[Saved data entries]
====

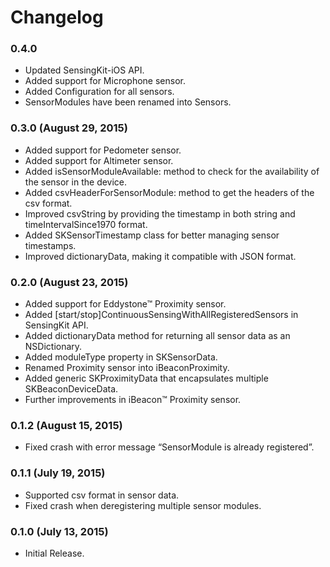 # Changelog

### 0.4.0
- Updated SensingKit-iOS API.
- Added support for Microphone sensor.
- Added Configuration for all sensors.
- SensorModules have been renamed into Sensors.

### 0.3.0 (August 29, 2015)
- Added support for Pedometer sensor.
- Added support for Altimeter sensor.
- Added isSensorModuleAvailable: method to check for the availability of the sensor in the device.
- Added csvHeaderForSensorModule: method to get the headers of the csv format.
- Improved csvString by providing the timestamp in both string and timeIntervalSince1970 format.
- Added SKSensorTimestamp class for better managing sensor timestamps.
- Improved dictionaryData, making it compatible with JSON format.

### 0.2.0 (August 23, 2015)
- Added support for Eddystone™ Proximity sensor.
- Added [start/stop]ContinuousSensingWithAllRegisteredSensors in SensingKit API.
- Added dictionaryData method for returning all sensor data as an NSDictionary.
- Added moduleType property in SKSensorData.
- Renamed Proximity sensor into iBeaconProximity.
- Added generic SKProximityData that encapsulates multiple SKBeaconDeviceData.
- Further improvements in iBeacon™ Proximity sensor.

### 0.1.2 (August 15, 2015)
- Fixed crash with error message “SensorModule is already registered”.

### 0.1.1 (July 19, 2015)
- Supported csv format in sensor data.
- Fixed crash when deregistering multiple sensor modules.

### 0.1.0 (July 13, 2015)
- Initial Release.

====

• **How to complete this task**
The records above need to be given again exactly. Omit the pictures.

• **Result of the exercise**
 # Changelog

### 0.4.0
- Updated SensingKit-iOS API.
- Added support for Microphone sensor.
- Added Configuration for all sensors.
- SensorModules have been renamed into Sensors.

### 0.3.0 (August 29, 2015)
- Added support for Pedometer sensor.
- Added support for Altimeter sensor.
- Added isSensorModuleAvailable: method to check for the availability of the sensor in the device.
- Added csvHeaderForSensorModule: method to get the headers of the csv format.
- Improved csvString by providing the timestamp in both string and timeIntervalSince1970 format.
- Added SKSensorTimestamp class for better managing sensor timestamps.
- Improved dictionaryData, making it compatible with JSON format.

### 0.2.0 (August 23, 2015)
- Added support for Eddystone™ Proximity sensor.
- Added [start/stop]ContinuousSensingWithAllRegisteredSensors in SensingKit API.
- Added dictionaryData method for returning all sensor data as an NSDictionary.
- Added moduleType property in SKSensorData.
- Renamed Proximity sensor into iBeaconProximity.
- Added generic SKProximityData that encapsulates multiple SKBeaconDeviceData.
- Further improvements in iBeacon™ Proximity sensor.

### 0.1.2 (August 15, 2015)
- Fixed crash with error message “SensorModule is already registered”.

### 0.1.1 (July 19, 2015)
- Supported csv format in sensor data.
- Fixed crash when deregistering multiple sensor modules.

### 0.1.0 (July 13, 2015)
- Initial Release.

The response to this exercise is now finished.